**WORK INSTRUCTIONS**
For the entries below, work out how many lines contain the string "interpretation" and write only the number.

**STUDY MATERIAL**
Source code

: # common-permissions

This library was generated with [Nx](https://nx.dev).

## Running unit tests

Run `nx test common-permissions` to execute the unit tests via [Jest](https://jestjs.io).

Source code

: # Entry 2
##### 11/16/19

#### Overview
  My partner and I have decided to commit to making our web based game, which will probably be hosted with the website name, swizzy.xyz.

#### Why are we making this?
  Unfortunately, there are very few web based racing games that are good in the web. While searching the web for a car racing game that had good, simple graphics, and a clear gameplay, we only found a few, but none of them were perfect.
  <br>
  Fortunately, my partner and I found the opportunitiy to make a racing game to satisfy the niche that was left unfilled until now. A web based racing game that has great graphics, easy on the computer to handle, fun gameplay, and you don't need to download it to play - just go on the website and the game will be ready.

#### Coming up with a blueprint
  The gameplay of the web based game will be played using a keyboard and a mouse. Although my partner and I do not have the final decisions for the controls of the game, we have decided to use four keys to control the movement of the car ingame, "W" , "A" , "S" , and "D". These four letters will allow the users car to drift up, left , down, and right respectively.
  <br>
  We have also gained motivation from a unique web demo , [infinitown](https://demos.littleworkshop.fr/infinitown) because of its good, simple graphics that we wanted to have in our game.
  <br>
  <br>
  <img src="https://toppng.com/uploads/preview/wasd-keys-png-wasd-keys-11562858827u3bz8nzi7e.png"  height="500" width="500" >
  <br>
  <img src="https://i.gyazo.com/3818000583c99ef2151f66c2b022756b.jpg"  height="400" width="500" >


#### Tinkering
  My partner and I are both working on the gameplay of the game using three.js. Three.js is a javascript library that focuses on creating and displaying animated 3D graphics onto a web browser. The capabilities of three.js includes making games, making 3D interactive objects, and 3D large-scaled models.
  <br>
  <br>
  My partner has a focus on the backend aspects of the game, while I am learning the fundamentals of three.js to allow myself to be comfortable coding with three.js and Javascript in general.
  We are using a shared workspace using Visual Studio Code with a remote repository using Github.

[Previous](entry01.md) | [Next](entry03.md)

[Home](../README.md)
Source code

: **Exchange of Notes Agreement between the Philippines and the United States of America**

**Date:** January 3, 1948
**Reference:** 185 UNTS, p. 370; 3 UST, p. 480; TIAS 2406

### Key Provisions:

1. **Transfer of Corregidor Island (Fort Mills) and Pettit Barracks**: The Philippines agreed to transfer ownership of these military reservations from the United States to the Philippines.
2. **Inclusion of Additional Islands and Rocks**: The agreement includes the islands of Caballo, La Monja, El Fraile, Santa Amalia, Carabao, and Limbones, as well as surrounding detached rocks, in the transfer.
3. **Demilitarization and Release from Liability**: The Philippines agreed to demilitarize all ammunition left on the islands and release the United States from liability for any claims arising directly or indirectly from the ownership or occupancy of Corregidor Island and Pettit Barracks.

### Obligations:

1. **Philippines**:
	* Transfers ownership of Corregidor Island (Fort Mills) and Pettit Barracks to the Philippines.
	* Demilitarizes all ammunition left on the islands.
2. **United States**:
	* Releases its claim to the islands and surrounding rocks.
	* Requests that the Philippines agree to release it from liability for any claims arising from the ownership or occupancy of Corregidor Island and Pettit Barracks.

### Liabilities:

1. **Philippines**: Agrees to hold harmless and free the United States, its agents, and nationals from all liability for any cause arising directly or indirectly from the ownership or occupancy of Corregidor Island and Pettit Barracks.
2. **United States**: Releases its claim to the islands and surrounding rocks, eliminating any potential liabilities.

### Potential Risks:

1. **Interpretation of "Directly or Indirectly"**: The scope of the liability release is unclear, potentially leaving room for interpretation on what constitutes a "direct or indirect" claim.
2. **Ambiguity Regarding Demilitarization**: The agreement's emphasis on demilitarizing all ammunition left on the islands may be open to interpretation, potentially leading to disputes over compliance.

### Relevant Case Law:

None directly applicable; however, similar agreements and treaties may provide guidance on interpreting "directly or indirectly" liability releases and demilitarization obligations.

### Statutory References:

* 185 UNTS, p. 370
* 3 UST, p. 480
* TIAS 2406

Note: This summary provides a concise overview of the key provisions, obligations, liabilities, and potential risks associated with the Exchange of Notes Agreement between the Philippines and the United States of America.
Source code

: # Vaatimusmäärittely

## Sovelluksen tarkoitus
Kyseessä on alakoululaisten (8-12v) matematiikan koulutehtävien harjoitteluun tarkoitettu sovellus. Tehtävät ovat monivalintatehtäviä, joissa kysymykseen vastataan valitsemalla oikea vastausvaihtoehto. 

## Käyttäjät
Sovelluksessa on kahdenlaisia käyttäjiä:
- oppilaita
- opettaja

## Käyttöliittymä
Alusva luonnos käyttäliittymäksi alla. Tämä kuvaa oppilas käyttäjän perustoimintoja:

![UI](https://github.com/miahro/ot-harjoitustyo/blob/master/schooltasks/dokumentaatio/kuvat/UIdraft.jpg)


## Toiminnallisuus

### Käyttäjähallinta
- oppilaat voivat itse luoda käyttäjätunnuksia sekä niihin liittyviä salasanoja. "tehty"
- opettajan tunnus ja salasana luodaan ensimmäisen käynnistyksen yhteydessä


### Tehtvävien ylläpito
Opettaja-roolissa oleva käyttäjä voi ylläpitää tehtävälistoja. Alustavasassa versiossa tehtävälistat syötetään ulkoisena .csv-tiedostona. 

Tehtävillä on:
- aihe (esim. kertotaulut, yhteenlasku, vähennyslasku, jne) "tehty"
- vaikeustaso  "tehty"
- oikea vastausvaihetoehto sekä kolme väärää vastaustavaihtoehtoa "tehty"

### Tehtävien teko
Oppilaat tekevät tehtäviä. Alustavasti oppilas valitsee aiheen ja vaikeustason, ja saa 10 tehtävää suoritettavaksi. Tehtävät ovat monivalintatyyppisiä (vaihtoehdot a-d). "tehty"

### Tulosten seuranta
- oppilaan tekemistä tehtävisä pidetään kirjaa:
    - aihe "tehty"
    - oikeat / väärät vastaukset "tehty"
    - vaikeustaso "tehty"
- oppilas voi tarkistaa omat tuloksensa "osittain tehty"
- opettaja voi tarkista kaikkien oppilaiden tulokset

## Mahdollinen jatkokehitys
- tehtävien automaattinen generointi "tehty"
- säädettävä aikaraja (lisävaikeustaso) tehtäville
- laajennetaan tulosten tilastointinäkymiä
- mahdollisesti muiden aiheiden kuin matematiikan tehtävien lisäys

**TASK OUTPUT**
2